- [PROBLEM TO SOLVE] Except for the images, repeat the entries below word for word.

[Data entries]

========================================

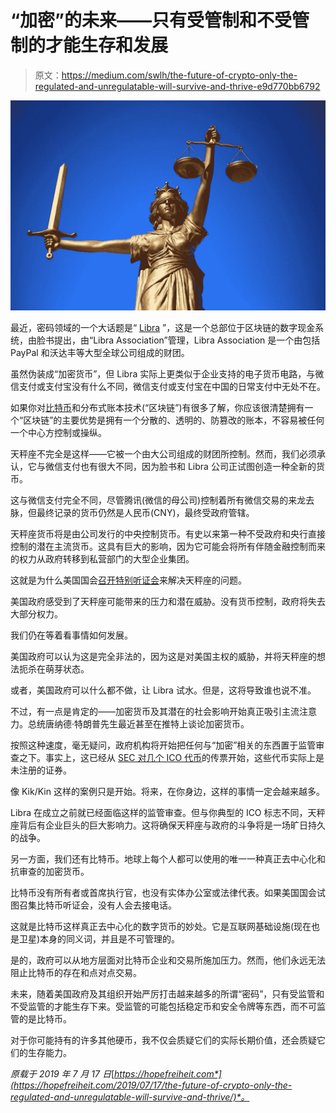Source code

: # “加密”的未来——只有受管制和不受管制的才能生存和发展

> 原文：<https://medium.com/swlh/the-future-of-crypto-only-the-regulated-and-unregulatable-will-survive-and-thrive-e9d770bb6792>

![](img/93712822d63b77731f21bfe0e385a756.png)

最近，密码领域的一个大话题是“ [Libra](https://en.wikipedia.org/wiki/Libra_(cryptocurrency)) ”，这是一个总部位于区块链的数字现金系统，由脸书提出，由“Libra Association”管理，Libra Association 是一个由包括 PayPal 和沃达丰等大型全球公司组成的财团。

虽然伪装成“加密货币”，但 Libra 实际上更类似于企业支持的电子货币电路，与微信支付或支付宝没有什么不同，微信支付或支付宝在中国的日常支付中无处不在。

如果你对[比特币](https://en.wikipedia.org/wiki/Bitcoin)和分布式账本技术(“区块链”)有很多了解，你应该很清楚拥有一个“区块链”的主要优势是拥有一个分散的、透明的、防篡改的账本，不容易被任何一个中心方控制或操纵。

天秤座不完全是这样——它被一个由大公司组成的财团所控制。然而，我们必须承认，它与微信支付也有很大不同，因为脸书和 Libra 公司正试图创造一种全新的货币。

这与微信支付完全不同，尽管腾讯(微信的母公司)控制着所有微信交易的来龙去脉，但最终记录的货币仍然是人民币(CNY)，最终受政府管辖。

天秤座货币将是由公司发行的中央控制货币。有史以来第一种不受政府和央行直接控制的潜在主流货币。这具有巨大的影响，因为它可能会将所有伴随金融控制而来的权力从政府转移到私营部门的大型企业集团。

这就是为什么美国国会[召开特别听证会](https://www.coindesk.com/bitcoin-noticeably-absent-from-senate-hearing-on-facebooks-libra)来解决天秤座的问题。

美国政府感受到了天秤座可能带来的压力和潜在威胁。没有货币控制，政府将失去大部分权力。

我们仍在等着看事情如何发展。

美国政府可以认为这是完全非法的，因为这是对美国主权的威胁，并将天秤座的想法扼杀在萌芽状态。

或者，美国政府可以什么都不做，让 Libra 试水。但是，这将导致谁也说不准。

不过，有一点是肯定的——加密货币及其潜在的社会影响开始真正吸引主流注意力。总统唐纳德·特朗普先生最近甚至在推特上谈论加密货币。

按照这种速度，毫无疑问，政府机构将开始把任何与“加密”相关的东西置于监管审查之下。事实上，这已经从 [SEC 对几个 ICO 代币](https://www.theblockcrypto.com/2019/06/07/the-sec-and-kik-are-poised-for-a-battle-that-could-further-flesh-out-securities-law-for-crypto/)的传票开始，这些代币实际上是未注册的证券。

像 Kik/Kin 这样的案例只是开始。将来，在你身边，这样的事情一定会越来越多。

Libra 在成立之前就已经面临这样的监管审查。但与你典型的 ICO 标志不同，天秤座背后有企业巨头的巨大影响力。这将确保天秤座与政府的斗争将是一场旷日持久的战争。

另一方面，我们还有比特币。地球上每个人都可以使用的唯一一种真正去中心化和抗审查的加密货币。

比特币没有所有者或首席执行官，也没有实体办公室或法律代表。如果美国国会试图召集比特币听证会，没有人会去接电话。

这就是比特币这样真正去中心化的数字货币的妙处。它是互联网基础设施(现在也是卫星)本身的同义词，并且是不可管理的。

是的，政府可以从地方层面对比特币企业和交易所施加压力。然而，他们永远无法阻止比特币的存在和点对点交易。

未来，随着美国政府及其组织开始严厉打击越来越多的所谓“密码”，只有受监管和不受监管的才能生存下来。受监管的可能包括稳定币和安全令牌等东西，而不可监管的是比特币。

对于你可能持有的许多其他硬币，我不仅会质疑它们的实际长期价值，还会质疑它们的生存能力。

*原载于 2019 年 7 月 17 日*[*https://hopefreiheit.com*](https://hopefreiheit.com/2019/07/17/the-future-of-crypto-only-the-regulated-and-unregulatable-will-survive-and-thrive/)*。*
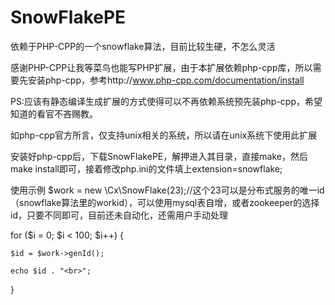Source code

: # SnowFlakePE
依赖于PHP-CPP的一个snowflake算法，目前比较生硬，不怎么灵活

感谢PHP-CPP让我等菜鸟也能写PHP扩展，由于本扩展依赖php-cpp库，所以需要先安装php-cpp，参考http://www.php-cpp.com/documentation/install

PS:应该有静态编译生成扩展的方式使得可以不再依赖系统预先装php-cpp，希望知道的看官不吝赐教。

如php-cpp官方所言，仅支持unix相关的系统，所以请在unix系统下使用此扩展

安装好php-cpp后，下载SnowFlakePE，解押进入其目录，直接make，然后make install即可，接着修改php.ini的文件填上extension=snowflake;

使用示例
$work = new \Cx\SnowFlake(23);//这个23可以是分布式服务的唯一id（snowflake算法里的workid），可以使用mysql表自增，或者zookeeper的选择id，只要不同即可，目前还未自动化，还需用户手动处理

for ($i = 0; $i < 100; $i++) {

    $id = $work->genId();
    
    echo $id . "<br>";
    
}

========================================

- [REPLY TO THE EXERCISE]
Source code

: # “加密”的未来——只有受管制和不受管制的才能生存和发展

> 原文：<https://medium.com/swlh/the-future-of-crypto-only-the-regulated-and-unregulatable-will-survive-and-thrive-e9d770bb6792>

![](img/93712822d63b77731f21bfe0e385a756.png)

最近，密码领域的一个大话题是“ [Libra](https://en.wikipedia.org/wiki/Libra_(cryptocurrency)) ”，这是一个总部位于区块链的数字现金系统，由脸书提出，由“Libra Association”管理，Libra Association 是一个由包括 PayPal 和沃达丰等大型全球公司组成的财团。

虽然伪装成“加密货币”，但 Libra 实际上更类似于企业支持的电子货币电路，与微信支付或支付宝没有什么不同，微信支付或支付宝在中国的日常支付中无处不在。

如果你对[比特币](https://en.wikipedia.org/wiki/Bitcoin)和分布式账本技术(“区块链”)有很多了解，你应该很清楚拥有一个“区块链”的主要优势是拥有一个分散的、透明的、防篡改的账本，不容易被任何一个中心方控制或操纵。

天秤座不完全是这样——它被一个由大公司组成的财团所控制。然而，我们必须承认，它与微信支付也有很大不同，因为脸书和 Libra 公司正试图创造一种全新的货币。

这与微信支付完全不同，尽管腾讯(微信的母公司)控制着所有微信交易的来龙去脉，但最终记录的货币仍然是人民币(CNY)，最终受政府管辖。

天秤座货币将是由公司发行的中央控制货币。有史以来第一种不受政府和央行直接控制的潜在主流货币。这具有巨大的影响，因为它可能会将所有伴随金融控制而来的权力从政府转移到私营部门的大型企业集团。

这就是为什么美国国会[召开特别听证会](https://www.coindesk.com/bitcoin-noticeably-absent-from-senate-hearing-on-facebooks-libra)来解决天秤座的问题。

美国政府感受到了天秤座可能带来的压力和潜在威胁。没有货币控制，政府将失去大部分权力。

我们仍在等着看事情如何发展。

美国政府可以认为这是完全非法的，因为这是对美国主权的威胁，并将天秤座的想法扼杀在萌芽状态。

或者，美国政府可以什么都不做，让 Libra 试水。但是，这将导致谁也说不准。

不过，有一点是肯定的——加密货币及其潜在的社会影响开始真正吸引主流注意力。总统唐纳德·特朗普先生最近甚至在推特上谈论加密货币。

按照这种速度，毫无疑问，政府机构将开始把任何与“加密”相关的东西置于监管审查之下。事实上，这已经从 [SEC 对几个 ICO 代币](https://www.theblockcrypto.com/2019/06/07/the-sec-and-kik-are-poised-for-a-battle-that-could-further-flesh-out-securities-law-for-crypto/)的传票开始，这些代币实际上是未注册的证券。

像 Kik/Kin 这样的案例只是开始。将来，在你身边，这样的事情一定会越来越多。

Libra 在成立之前就已经面临这样的监管审查。但与你典型的 ICO 标志不同，天秤座背后有企业巨头的巨大影响力。这将确保天秤座与政府的斗争将是一场旷日持久的战争。

另一方面，我们还有比特币。地球上每个人都可以使用的唯一一种真正去中心化和抗审查的加密货币。

比特币没有所有者或首席执行官，也没有实体办公室或法律代表。如果美国国会试图召集比特币听证会，没有人会去接电话。

这就是比特币这样真正去中心化的数字货币的妙处。它是互联网基础设施(现在也是卫星)本身的同义词，并且是不可管理的。

是的，政府可以从地方层面对比特币企业和交易所施加压力。然而，他们永远无法阻止比特币的存在和点对点交易。

未来，随着美国政府及其组织开始严厉打击越来越多的所谓“密码”，只有受监管和不受监管的才能生存下来。受监管的可能包括稳定币和安全令牌等东西，而不可监管的是比特币。

对于你可能持有的许多其他硬币，我不仅会质疑它们的实际长期价值，还会质疑它们的生存能力。

*原载于 2019 年 7 月 17 日*[*https://hopefreiheit.com*](https://hopefreiheit.com/2019/07/17/the-future-of-crypto-only-the-regulated-and-unregulatable-will-survive-and-thrive/)*。*
Source code

: # SnowFlakePE
依赖于PHP-CPP的一个snowflake算法，目前比较生硬，不怎么灵活

感谢PHP-CPP让我等菜鸟也能写PHP扩展，由于本扩展依赖php-cpp库，所以需要先安装php-cpp，参考http://www.php-cpp.com/documentation/install

PS:应该有静态编译生成扩展的方式使得可以不再依赖系统预先装php-cpp，希望知道的看官不吝赐教。

如php-cpp官方所言，仅支持unix相关的系统，所以请在unix系统下使用此扩展

安装好php-cpp后，下载SnowFlakePE，解押进入其目录，直接make，然后make install即可，接着修改php.ini的文件填上extension=snowflake;

使用示例
$work = new \Cx\SnowFlake(23);//这个23可以是分布式服务的唯一id（snowflake算法里的workid），可以使用mysql表自增，或者zookeeper的选择id，只要不同即可，目前还未自动化，还需用户手动处理

for ($i = 0; $i < 100; $i++) {

    $id = $work->genId();
    
    echo $id . "<br>";
    
}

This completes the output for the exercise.